Task item. Copy out, from the data below, each line in which the word "door" occurs.

Material for the task.

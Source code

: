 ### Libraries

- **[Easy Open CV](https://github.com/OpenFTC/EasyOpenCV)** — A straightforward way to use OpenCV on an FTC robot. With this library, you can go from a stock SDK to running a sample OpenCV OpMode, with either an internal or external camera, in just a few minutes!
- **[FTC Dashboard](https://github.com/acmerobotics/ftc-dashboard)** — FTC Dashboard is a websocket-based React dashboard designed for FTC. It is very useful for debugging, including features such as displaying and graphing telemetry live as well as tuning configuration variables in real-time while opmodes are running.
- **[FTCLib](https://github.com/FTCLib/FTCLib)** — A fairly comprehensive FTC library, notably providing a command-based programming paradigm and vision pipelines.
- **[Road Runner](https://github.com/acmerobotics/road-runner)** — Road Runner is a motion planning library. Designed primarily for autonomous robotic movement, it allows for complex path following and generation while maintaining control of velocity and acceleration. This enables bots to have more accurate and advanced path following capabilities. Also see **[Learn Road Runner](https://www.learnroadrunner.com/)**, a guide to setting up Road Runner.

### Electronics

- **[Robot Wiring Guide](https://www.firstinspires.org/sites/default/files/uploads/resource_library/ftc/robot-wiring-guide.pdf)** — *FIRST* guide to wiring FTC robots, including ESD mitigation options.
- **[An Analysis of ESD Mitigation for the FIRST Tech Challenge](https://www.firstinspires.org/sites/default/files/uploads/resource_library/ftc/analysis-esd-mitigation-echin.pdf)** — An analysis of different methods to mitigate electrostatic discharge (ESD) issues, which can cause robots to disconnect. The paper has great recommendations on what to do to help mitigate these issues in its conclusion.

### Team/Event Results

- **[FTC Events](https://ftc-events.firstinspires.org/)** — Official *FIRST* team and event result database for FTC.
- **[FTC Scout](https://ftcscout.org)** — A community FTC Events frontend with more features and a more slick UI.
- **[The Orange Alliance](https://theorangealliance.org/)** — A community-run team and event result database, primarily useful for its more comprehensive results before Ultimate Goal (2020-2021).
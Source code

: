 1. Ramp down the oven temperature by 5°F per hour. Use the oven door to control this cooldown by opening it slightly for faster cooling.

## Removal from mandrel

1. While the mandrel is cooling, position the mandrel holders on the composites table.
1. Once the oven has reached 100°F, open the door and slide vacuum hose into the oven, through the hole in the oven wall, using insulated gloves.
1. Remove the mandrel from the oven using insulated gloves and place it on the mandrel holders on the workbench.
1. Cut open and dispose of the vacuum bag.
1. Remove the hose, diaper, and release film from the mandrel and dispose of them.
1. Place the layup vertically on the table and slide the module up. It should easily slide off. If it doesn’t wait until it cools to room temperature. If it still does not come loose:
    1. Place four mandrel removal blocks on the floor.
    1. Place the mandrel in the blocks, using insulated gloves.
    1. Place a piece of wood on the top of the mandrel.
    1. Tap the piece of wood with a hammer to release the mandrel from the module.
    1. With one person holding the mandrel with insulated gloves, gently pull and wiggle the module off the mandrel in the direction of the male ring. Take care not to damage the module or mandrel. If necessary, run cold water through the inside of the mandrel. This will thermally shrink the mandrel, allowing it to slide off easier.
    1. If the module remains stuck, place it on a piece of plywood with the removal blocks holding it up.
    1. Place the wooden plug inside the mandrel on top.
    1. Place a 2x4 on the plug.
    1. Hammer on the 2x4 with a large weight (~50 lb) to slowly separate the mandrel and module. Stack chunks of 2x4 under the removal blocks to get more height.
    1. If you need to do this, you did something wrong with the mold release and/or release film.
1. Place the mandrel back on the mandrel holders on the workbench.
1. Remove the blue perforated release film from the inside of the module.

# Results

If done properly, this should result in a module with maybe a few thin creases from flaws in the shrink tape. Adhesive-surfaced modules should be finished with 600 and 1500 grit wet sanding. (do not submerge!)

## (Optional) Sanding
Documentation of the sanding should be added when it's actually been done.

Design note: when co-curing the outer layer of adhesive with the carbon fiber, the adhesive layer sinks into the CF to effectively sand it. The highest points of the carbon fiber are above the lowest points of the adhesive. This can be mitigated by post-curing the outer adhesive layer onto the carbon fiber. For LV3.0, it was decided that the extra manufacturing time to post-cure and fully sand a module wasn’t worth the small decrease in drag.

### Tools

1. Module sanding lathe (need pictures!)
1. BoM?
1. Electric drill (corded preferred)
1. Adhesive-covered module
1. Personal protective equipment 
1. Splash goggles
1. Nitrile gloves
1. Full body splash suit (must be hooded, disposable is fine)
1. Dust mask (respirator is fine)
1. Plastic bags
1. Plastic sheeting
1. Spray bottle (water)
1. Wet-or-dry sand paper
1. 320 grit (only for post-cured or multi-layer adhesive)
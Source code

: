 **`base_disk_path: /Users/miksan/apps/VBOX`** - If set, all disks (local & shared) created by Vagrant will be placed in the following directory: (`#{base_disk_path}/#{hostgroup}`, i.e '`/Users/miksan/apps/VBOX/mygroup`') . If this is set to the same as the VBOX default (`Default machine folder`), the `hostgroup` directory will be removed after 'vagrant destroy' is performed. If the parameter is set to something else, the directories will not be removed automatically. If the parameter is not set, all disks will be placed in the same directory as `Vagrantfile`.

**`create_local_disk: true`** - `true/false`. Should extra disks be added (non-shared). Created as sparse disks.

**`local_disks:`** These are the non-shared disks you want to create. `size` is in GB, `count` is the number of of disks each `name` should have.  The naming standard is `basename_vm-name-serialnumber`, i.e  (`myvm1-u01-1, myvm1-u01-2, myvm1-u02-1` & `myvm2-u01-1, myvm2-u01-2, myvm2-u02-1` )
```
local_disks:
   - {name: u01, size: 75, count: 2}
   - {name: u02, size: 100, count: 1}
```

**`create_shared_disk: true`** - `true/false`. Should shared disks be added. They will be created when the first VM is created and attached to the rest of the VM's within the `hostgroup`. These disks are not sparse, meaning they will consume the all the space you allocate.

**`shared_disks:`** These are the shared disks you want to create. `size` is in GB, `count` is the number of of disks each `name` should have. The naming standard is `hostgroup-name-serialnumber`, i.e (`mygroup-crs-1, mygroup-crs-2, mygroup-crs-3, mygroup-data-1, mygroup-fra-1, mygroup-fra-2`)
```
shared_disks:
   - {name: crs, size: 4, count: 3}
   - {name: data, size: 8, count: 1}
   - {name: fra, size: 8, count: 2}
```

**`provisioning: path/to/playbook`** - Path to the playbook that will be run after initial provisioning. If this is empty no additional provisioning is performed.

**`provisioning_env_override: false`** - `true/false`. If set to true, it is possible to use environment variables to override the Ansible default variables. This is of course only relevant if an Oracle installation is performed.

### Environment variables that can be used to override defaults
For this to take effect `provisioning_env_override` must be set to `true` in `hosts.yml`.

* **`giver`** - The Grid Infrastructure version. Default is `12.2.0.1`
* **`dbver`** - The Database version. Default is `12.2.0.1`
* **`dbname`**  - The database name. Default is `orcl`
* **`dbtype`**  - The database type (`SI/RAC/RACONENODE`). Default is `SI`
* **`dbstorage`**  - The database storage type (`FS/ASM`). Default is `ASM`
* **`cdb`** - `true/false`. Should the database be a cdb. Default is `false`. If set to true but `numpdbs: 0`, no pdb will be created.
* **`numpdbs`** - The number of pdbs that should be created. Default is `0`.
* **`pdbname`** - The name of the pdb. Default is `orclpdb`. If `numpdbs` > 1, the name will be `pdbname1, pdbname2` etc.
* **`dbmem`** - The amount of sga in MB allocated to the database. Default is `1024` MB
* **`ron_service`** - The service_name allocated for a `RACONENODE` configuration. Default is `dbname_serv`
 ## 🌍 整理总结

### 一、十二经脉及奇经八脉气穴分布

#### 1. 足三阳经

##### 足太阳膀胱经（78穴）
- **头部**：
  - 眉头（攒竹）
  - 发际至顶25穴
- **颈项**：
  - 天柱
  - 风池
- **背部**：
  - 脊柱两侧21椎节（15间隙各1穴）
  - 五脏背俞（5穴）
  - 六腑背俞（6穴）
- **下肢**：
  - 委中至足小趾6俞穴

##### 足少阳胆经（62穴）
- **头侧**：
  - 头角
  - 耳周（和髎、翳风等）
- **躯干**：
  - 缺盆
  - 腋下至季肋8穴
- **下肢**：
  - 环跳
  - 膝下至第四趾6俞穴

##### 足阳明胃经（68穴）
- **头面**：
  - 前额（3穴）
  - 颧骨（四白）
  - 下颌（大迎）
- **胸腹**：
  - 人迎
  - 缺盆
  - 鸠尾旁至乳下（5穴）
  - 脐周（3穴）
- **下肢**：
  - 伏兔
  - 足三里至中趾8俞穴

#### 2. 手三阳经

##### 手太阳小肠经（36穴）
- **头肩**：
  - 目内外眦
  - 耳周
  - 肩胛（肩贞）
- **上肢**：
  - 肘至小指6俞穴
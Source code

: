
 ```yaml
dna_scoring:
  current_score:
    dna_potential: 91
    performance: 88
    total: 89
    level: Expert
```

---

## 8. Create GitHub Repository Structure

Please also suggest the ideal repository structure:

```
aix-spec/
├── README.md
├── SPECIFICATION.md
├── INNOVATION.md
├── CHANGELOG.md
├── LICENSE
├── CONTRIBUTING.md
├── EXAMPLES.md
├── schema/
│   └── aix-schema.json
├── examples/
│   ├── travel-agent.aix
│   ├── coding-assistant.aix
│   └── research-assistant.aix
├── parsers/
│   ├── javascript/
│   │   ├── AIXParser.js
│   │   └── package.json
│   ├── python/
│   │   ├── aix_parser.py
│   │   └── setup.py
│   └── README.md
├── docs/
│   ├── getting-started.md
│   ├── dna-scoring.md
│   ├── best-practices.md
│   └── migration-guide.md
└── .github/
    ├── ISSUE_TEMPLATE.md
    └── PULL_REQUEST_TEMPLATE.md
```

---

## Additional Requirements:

Response.
: 1. Ramp down the oven temperature by 5°F per hour. Use the oven door to control this cooldown by opening it slightly for faster cooling.
1. Once the oven has reached 100°F, open the door and slide vacuum hose into the oven, through the hole in the oven wall, using insulated gloves.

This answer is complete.